According to the cantilever servo manipulator, the workpiece clamping jaw 5 is driven to move in three axial directions by the relatively simple three-axial driving mechanism, so that the requirement of loading and unloading workpieces on an automatic assembly line is met. By the above structural design, compared with the prior art, the invention has the advantages that: the structure is simple, so the volume is small, the space occupied by the mechanical hand position is saved, and the operation in a narrow space is facilitated; secondly, because the structure is simplified, the cost is reduced, and the price is lower than that of the existing product; moreover, the simple structure reduces the operation difficulty; in addition, the invention is relatively simple to maintain.

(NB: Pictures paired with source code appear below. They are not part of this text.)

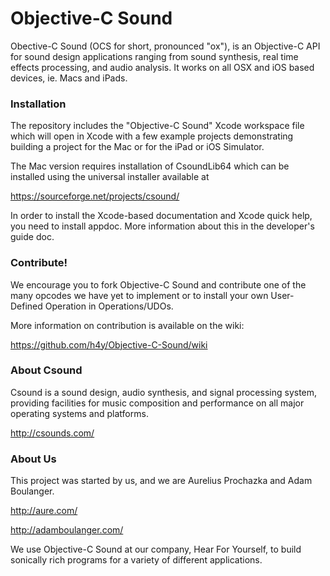 Objective-C Sound
=================

Obective-C Sound (OCS for short, pronounced "ox"), is an Objective-C API 
for sound design applications ranging from sound synthesis, real time effects
processing, and audio analysis.  It works on all OSX and iOS based devices, 
ie. Macs and iPads.

### Installation

The repository includes the "Objective-C Sound" Xcode workspace file which will 
open in Xcode with a few example projects demonstrating building a project
for the Mac or for the iPad or iOS Simulator.  

The Mac version requires installation of CsoundLib64 which can be installed
using the universal installer available at

https://sourceforge.net/projects/csound/

In order to install the Xcode-based documentation and Xcode quick help, you need 
to install appdoc.  More information about this in the developer's guide doc.

### Contribute!

We encourage you to fork Objective-C Sound and contribute one of the many 
opcodes we have yet to implement or to install your own User-Defined Operation
in Operations/UDOs.  

More information on contribution is available on the wiki:

https://github.com/h4y/Objective-C-Sound/wiki

### About Csound

Csound is a sound design, audio synthesis, and signal processing system, 
providing facilities for music composition and performance on all major 
operating systems and platforms.

http://csounds.com/

### About Us

This project was started by us, and we are Aurelius Prochazka and Adam Boulanger.  

http://aure.com/

http://adamboulanger.com/

We use Objective-C Sound at our company, Hear For Yourself, to build 
sonically rich programs for a variety of different applications.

The above embodiments are merely illustrative of the technical ideas and features of the present invention, and the purpose thereof is to enable those skilled in the art to understand the contents of the present invention and implement the present invention, and not to limit the protection scope of the present invention. All equivalent changes and modifications made according to the spirit of the present invention should be covered within the protection scope of the present invention.